Please report each line of the data below that contains "into".
[[ Task data, beginning ]]
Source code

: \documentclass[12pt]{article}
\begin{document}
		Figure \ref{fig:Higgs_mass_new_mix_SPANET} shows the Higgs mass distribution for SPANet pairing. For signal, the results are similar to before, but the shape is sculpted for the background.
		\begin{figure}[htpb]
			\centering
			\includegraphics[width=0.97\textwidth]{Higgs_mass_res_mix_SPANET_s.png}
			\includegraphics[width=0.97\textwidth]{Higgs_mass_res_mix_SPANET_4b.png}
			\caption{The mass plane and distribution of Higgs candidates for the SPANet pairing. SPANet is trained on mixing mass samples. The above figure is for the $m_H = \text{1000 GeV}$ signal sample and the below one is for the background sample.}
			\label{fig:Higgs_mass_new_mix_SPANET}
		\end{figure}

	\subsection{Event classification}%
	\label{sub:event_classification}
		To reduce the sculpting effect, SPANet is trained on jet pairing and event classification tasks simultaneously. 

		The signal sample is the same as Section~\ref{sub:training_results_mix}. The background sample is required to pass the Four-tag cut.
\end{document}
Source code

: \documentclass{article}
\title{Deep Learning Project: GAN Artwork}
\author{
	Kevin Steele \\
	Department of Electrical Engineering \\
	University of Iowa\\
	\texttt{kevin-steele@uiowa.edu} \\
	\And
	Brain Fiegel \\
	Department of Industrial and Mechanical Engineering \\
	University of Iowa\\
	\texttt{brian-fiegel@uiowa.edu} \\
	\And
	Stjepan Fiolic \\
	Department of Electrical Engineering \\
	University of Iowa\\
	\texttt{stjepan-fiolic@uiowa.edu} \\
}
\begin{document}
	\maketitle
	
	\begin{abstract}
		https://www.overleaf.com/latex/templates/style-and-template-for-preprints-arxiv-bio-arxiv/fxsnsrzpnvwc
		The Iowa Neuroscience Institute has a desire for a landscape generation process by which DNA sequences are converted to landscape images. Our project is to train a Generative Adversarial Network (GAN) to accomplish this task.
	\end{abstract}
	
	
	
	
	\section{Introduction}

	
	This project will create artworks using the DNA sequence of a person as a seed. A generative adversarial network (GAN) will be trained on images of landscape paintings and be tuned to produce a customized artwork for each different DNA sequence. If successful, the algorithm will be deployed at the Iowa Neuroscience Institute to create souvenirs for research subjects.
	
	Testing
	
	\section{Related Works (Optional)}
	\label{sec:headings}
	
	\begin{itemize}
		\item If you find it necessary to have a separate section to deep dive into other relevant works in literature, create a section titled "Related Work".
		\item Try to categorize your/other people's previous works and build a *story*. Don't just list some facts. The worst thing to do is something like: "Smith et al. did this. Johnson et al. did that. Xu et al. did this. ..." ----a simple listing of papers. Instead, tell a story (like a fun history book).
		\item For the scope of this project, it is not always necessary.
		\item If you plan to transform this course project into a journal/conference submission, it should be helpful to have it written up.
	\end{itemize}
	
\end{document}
[[ Task data, end ]]
**Result of the exercise:**
		\item If you find it necessary to have a separate section to deep dive into other relevant works in literature, create a section titled "Related Work".
		\item If you plan to transform this course project into a journal/conference submission, it should be helpful to have it written up.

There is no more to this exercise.